As part of its Azure cloud service, Microsoft yesterday turned on a “preview”, as it likes to call it, of a new proxy service for identity and access management (I&AM) that lets IT managers set up a way that users can access selected applications hosted in the internal corporate network or external cloud services.
Called Azure Active Directory Application Proxy, it’s not yet generally available, but one early adopter that’s been piloting it and offering input to Microsoft on its development says this Microsoft cloud-application proxy requires small changes to DNS servers in the corporate network to direct traffic to Microsoft Azure.
“You authenticate in the cloud first,” says Patrick Wirtz, innovation manager at the Chicago-based construction company, The Walsh Group, who says there can be some advantages in this, especially in terms of mobile-device use and external cloud services. As innovation manager reporting to the CIO, Wirtz’s job has him identifying technologies that might help the construction firm on a strategic level.
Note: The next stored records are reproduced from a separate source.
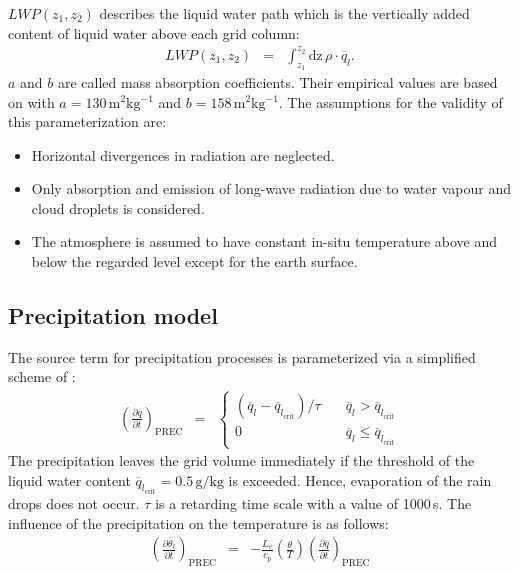 \documentclass[11pt,a4paper]{scrartcl}
\begin{document}
$LWP(z_{1},z_{2})$ describes the liquid water path which is the vertically added content of liquid water above each grid column: 
\begin{eqnarray}
 LWP(z_{1},z_{2}) & = & \int_{z_{1}}^{z_{2}}\mathrm{dz}\,\rho\cdot\overline q_{l}.
 \label{eq:LWP}
\end{eqnarray}
$a$ and $b$ are called mass absorption coefficients. Their empirical values are based on \linebreak
\cite{stephans78} with $a=130\,\mathrm{m^{2}kg^{-1}}$ and $b=158\,\mathrm{m^{2}kg^{-1}}$.
\newline
The assumptions for the validity of this parameterization are:
\begin{itemize}
 \item Horizontal divergences in radiation are neglected.
 \item Only absorption and emission of long-wave radiation due to water vapour and cloud droplets is considered.
 \item The atmosphere is assumed to have constant in-situ temperature above and below the regarded level except for the earth surface.
\end{itemize}

\subsection{Precipitation model}
The source term for precipitation processes is parameterized via a simplified scheme of \cite{kessler69}:
\begin{eqnarray}
 \left(\frac{\partial \overline q}{\partial t}\right)_{\mathrm{PREC}} & = &
  \begin{cases}
   \left(\overline q_{l}-\overline q_{l_{\mathrm{crit}}}\right)/ \tau & 
   \quad\overline q_{l} > \overline q_{l_{\mathrm{crit}}} \\
   0  & \quad\overline q_{l} \leq \overline q_{l_{\mathrm{crit}}}
  \end{cases}
 \label{precip_term_q}
\end{eqnarray}
The precipitation leaves the grid volume immediately if the threshold of the liquid water content 
$\overline q_{l_{\mathrm{crit}}}=0.5\,\mathrm{g/kg}$ is exceeded. Hence, evaporation of the rain drops does not occur.
$\tau$ is a retarding time scale with a value of 1000\,s.
\newline
The influence of the precipitation on the temperature is as follows:
\begin{eqnarray}
 \left(\frac{\partial \overline\theta_{l}}{\partial t}\right)_{\mathrm{PREC}} & = &
  -\frac{L_{v}}{c_{p}}\left(\frac{\theta}{T}\right)\left(\frac{\partial \overline q}{\partial t}\right)_{\mathrm{PREC}}
 \label{precip_term_pt}
\end{eqnarray}
\end{document}
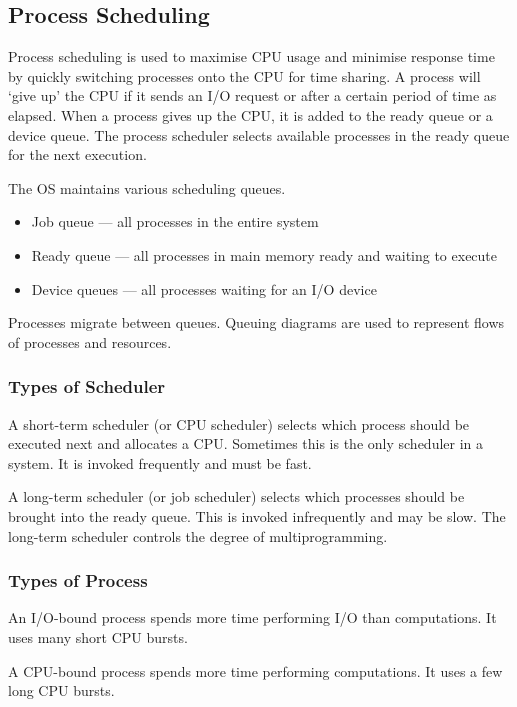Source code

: \subsection{Process Scheduling}

Process scheduling is used to maximise CPU usage and minimise response time by quickly switching processes onto the CPU for time sharing.
A process will `give up' the CPU if it sends an I/O request or after a certain period of time as elapsed.
When a process gives up the CPU, it is added to the ready queue or a device queue.
The process scheduler selects available processes in the ready queue for the next execution.

The OS maintains various scheduling queues.
\begin{itemize}
  \item Job queue --- all processes in the entire system
  \item Ready queue --- all processes in main memory ready and waiting to execute
  \item Device queues --- all processes waiting for an I/O device
\end{itemize}

Processes migrate between queues.
Queuing diagrams are used to represent flows of processes and resources.

\subsubsection{Types of Scheduler}

A short-term scheduler (or CPU scheduler) selects which process should be executed next and allocates a CPU.
Sometimes this is the only scheduler in a system.
It is invoked frequently and must be fast.

A long-term scheduler (or job scheduler) selects which processes should be brought into the ready queue.
This is invoked infrequently and may be slow.
The long-term scheduler controls the degree of multiprogramming.

\subsubsection{Types of Process}

An I/O-bound process spends more time performing I/O than computations.
It uses many short CPU bursts.

A CPU-bound process spends more time performing computations.
It uses a few long CPU bursts.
This new Azure reverse-proxy service potentially could make Microsoft almost a bulwark that can hide traces of the corporate network, even playing the role of fending off denial-of-service attacks and the like that the corporate network might otherwise first take head on, according to Wirtz. “This could protect our on premises infrastructure,” he adds.
Whether the Microsoft Azure data centers are up to that role, or can handle the traffic loads that arise in reverse-proxy services, remains to be seen. But Wirtz says the past few months The Walsh Group has piloted the Azure reverse-proxy service, things have gone very smoothly. There’s no need for client agent software. It offers single sign-on controls as well corporate and cloud applications. He adds that he is running a dual-network arrangement at present that could provide immediate redundancy should the Azure reverse-proxy fail.
Being made available as part of Azure Active Directory Premium Service, the Azure Active Directory Application Proxy is intended to extend Active Directory’s software-as-a-service application management capabilities to on premises applications, according to Alex Simons, director of product management on the Active Directory team. In his blog yesterday, he notes it gives customers the ability to manage access to internal browser-based applications, such as SharePoint sites, Outlook Web Access and IIS-based applications, using Azure AD. “You can make these apps available in a secure manner to authenticate users through a cloud-based proxy in Azure,” Simons wrote.
Microsoft wasn’t immediately available to comment about timeframe for general availability, but Wirtz says the current expectation is that Azure Active Directory Application Proxy service will be generally available within a few months.
There’s still a lot more work to add some kinds of authentication-based functionality that’s desirable in an enterprise environment, Wirtz points out. He says he’d like to see multifactor authentication be part of this as it’s important for controlling access to sensitive information. He says he’d like to see a way to have geo-location-related alerts sent when a suspicious login event occurs from a mobile device being used in an unexpected location or there are two logins that occur from vastly different geographic locations at about the same time, suggesting there could be a compromise of some sort.
Shai Kariv, group program manager for the Microsoft Active Directory engineering team in Herzliya, Israel, said in his blog yesterday that Microsoft does plan to add functionality over time.
“As this is only the first preview of our cloud app proxy, it has a basic set of selective publishing capabilities,” Kariv wrote. “We will be working over the next few months to add richer functionality, including pre-authentication for users and registered devices, support for workplace-joined devices, multifactor authentication, and support for specifying the strength and type of authentication required.”